Collected data =
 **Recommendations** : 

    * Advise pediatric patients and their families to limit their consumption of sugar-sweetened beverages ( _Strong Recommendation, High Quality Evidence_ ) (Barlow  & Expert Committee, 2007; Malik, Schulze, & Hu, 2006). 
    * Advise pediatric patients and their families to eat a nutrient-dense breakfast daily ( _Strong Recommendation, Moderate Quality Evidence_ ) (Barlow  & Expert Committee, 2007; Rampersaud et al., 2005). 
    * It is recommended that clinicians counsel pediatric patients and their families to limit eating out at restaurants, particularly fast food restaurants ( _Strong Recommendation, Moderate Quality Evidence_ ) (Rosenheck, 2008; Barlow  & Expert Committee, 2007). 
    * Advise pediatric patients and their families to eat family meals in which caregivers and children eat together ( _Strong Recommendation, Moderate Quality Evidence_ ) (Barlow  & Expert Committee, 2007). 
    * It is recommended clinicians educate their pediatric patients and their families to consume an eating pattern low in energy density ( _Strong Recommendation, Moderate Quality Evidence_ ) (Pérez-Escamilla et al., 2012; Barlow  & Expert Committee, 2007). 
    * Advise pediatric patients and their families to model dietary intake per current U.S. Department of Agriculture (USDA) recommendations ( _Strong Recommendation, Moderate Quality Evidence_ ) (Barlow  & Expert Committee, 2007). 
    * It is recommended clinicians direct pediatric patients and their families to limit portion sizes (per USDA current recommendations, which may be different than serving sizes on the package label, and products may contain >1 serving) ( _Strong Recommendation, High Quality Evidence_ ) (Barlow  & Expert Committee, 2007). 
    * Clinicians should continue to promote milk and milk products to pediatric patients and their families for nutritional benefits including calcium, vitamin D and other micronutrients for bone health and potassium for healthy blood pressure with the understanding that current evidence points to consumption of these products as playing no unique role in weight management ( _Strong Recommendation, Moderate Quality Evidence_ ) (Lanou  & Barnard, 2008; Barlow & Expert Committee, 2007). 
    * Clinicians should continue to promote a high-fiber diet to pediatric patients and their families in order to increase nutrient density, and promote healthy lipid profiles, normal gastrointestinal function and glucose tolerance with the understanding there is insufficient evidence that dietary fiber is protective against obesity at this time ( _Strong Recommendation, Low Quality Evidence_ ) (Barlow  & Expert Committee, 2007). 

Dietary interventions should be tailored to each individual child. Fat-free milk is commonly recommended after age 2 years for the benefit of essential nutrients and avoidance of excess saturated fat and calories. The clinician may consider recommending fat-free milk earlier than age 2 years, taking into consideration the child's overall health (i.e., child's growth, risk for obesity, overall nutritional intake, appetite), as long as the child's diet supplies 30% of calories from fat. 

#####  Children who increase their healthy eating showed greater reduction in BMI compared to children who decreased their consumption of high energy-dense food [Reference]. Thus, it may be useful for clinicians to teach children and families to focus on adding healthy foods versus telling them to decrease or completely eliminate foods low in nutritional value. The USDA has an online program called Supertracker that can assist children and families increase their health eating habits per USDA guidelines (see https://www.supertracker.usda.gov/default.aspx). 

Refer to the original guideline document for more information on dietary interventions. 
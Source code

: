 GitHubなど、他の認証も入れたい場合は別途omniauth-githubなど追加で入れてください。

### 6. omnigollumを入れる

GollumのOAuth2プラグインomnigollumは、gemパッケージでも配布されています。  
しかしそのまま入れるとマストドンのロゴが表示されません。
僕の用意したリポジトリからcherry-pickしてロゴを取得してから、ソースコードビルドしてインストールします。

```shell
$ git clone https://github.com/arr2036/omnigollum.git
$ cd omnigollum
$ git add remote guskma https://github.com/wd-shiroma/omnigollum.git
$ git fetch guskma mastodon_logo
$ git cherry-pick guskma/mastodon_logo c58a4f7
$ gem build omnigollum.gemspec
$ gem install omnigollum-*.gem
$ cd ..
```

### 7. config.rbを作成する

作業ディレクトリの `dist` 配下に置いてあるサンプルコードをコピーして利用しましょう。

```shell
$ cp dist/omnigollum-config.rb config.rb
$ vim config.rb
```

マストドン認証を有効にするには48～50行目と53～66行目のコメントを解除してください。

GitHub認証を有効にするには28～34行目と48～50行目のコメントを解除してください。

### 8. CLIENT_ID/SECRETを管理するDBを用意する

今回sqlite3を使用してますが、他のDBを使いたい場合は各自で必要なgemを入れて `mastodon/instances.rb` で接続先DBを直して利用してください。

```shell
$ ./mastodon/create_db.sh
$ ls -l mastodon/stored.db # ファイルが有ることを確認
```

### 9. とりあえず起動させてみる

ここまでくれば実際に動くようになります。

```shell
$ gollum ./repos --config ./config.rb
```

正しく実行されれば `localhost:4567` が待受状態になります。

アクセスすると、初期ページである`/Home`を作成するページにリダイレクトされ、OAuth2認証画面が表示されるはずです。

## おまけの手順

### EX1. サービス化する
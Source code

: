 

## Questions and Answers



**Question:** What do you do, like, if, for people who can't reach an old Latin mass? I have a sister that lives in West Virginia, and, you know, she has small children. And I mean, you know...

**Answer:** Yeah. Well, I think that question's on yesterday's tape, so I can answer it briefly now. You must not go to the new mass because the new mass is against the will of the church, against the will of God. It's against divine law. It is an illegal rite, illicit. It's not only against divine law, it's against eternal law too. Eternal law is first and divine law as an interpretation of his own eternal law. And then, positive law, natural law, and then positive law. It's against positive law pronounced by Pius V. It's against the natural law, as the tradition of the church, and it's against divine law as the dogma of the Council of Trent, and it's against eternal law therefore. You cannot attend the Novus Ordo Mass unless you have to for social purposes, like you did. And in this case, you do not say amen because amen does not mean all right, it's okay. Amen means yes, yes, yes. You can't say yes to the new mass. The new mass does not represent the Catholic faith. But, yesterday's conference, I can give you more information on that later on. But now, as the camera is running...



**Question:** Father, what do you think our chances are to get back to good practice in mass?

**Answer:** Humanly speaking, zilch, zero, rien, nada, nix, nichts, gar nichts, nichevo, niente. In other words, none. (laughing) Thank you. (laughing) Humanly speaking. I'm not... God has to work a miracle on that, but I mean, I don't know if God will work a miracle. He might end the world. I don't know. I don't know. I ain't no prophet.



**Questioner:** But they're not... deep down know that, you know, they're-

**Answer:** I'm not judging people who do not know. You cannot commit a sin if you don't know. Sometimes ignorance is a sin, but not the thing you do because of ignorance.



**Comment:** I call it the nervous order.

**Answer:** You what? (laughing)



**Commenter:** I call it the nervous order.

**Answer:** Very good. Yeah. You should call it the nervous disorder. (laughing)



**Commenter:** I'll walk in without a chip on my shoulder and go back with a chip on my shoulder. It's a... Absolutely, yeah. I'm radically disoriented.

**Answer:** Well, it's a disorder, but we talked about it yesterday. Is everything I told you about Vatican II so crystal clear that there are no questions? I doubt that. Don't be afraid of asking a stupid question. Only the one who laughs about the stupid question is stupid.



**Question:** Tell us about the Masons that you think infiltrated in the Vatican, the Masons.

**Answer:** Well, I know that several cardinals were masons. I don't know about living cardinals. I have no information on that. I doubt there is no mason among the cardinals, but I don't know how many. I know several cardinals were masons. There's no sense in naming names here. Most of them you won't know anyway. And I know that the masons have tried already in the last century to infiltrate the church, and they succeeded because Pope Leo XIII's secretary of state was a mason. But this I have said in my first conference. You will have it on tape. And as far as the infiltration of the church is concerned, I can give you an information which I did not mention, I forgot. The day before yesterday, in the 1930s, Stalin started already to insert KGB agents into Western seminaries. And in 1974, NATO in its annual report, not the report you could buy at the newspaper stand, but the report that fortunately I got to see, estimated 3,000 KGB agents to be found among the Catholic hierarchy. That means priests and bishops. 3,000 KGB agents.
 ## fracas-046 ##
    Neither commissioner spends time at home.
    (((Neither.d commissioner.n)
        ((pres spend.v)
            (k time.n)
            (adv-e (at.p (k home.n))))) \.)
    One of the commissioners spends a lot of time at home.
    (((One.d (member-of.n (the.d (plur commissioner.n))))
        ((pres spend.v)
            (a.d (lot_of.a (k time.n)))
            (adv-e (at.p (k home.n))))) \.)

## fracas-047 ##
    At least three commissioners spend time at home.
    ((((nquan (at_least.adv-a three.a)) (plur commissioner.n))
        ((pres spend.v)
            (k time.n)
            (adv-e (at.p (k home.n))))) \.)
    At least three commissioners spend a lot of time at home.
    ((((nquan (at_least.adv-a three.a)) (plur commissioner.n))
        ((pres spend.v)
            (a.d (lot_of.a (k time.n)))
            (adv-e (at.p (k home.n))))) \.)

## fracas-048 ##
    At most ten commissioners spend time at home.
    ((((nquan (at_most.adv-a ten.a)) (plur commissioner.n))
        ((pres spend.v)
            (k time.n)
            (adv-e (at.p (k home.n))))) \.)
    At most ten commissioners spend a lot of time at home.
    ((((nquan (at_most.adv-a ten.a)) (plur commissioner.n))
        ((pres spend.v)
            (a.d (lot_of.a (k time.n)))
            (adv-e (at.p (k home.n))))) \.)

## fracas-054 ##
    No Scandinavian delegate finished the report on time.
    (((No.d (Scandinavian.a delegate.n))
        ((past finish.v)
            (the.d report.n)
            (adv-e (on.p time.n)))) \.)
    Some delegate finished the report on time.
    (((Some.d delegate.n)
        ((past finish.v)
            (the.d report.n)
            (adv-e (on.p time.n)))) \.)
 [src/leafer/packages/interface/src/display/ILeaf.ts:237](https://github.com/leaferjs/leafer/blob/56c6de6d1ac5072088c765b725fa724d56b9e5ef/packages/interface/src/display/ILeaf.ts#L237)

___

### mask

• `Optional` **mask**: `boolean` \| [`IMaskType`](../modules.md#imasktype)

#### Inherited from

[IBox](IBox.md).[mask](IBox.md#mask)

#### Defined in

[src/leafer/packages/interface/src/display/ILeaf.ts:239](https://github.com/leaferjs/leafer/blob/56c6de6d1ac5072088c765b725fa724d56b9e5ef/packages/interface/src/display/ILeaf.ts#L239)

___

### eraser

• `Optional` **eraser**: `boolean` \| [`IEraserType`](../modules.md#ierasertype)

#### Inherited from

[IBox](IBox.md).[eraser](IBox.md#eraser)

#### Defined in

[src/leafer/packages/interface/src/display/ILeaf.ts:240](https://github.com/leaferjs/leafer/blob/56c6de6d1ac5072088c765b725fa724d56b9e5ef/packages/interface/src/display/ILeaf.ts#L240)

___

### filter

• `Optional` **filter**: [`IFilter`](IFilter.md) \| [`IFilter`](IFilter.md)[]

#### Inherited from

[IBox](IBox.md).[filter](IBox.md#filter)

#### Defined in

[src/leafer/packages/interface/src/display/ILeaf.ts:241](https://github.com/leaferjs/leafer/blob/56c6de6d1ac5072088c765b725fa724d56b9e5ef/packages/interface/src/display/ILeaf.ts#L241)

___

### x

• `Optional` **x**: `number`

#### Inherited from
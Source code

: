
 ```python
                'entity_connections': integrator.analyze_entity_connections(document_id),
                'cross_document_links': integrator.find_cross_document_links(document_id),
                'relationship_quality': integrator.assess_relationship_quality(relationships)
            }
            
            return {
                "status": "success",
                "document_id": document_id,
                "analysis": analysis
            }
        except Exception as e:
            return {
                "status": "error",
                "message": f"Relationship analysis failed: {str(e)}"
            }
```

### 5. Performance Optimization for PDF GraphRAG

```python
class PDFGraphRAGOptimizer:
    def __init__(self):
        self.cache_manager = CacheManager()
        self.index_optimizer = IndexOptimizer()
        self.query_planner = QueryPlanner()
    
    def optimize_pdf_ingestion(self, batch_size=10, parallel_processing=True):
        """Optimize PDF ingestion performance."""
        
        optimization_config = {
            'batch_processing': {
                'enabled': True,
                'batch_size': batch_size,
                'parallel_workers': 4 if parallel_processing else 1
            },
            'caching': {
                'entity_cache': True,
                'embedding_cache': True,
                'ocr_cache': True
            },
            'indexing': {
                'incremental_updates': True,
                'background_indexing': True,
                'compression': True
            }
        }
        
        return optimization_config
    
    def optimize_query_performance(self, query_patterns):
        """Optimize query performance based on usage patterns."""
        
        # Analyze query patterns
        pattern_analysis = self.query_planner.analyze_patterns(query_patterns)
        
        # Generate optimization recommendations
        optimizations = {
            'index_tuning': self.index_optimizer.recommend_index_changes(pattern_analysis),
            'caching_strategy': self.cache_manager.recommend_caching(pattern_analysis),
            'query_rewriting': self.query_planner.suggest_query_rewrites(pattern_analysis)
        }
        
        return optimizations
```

What you will do = Scan the lines above for "GitHub認証を有効にする" and for "## Questions and Answers". Repeat exactly the line holding each of them and every line in between.

Solution to the problem =
GitHub認証を有効にするには28～34行目と48～50行目のコメントを解除してください。

### 8. CLIENT_ID/SECRETを管理するDBを用意する

今回sqlite3を使用してますが、他のDBを使いたい場合は各自で必要なgemを入れて `mastodon/instances.rb` で接続先DBを直して利用してください。

```shell
$ ./mastodon/create_db.sh
$ ls -l mastodon/stored.db # ファイルが有ることを確認
```

### 9. とりあえず起動させてみる

ここまでくれば実際に動くようになります。

```shell
$ gollum ./repos --config ./config.rb
```

正しく実行されれば `localhost:4567` が待受状態になります。

アクセスすると、初期ページである`/Home`を作成するページにリダイレクトされ、OAuth2認証画面が表示されるはずです。

## おまけの手順

### EX1. サービス化する
Source code

: 

## Questions and Answers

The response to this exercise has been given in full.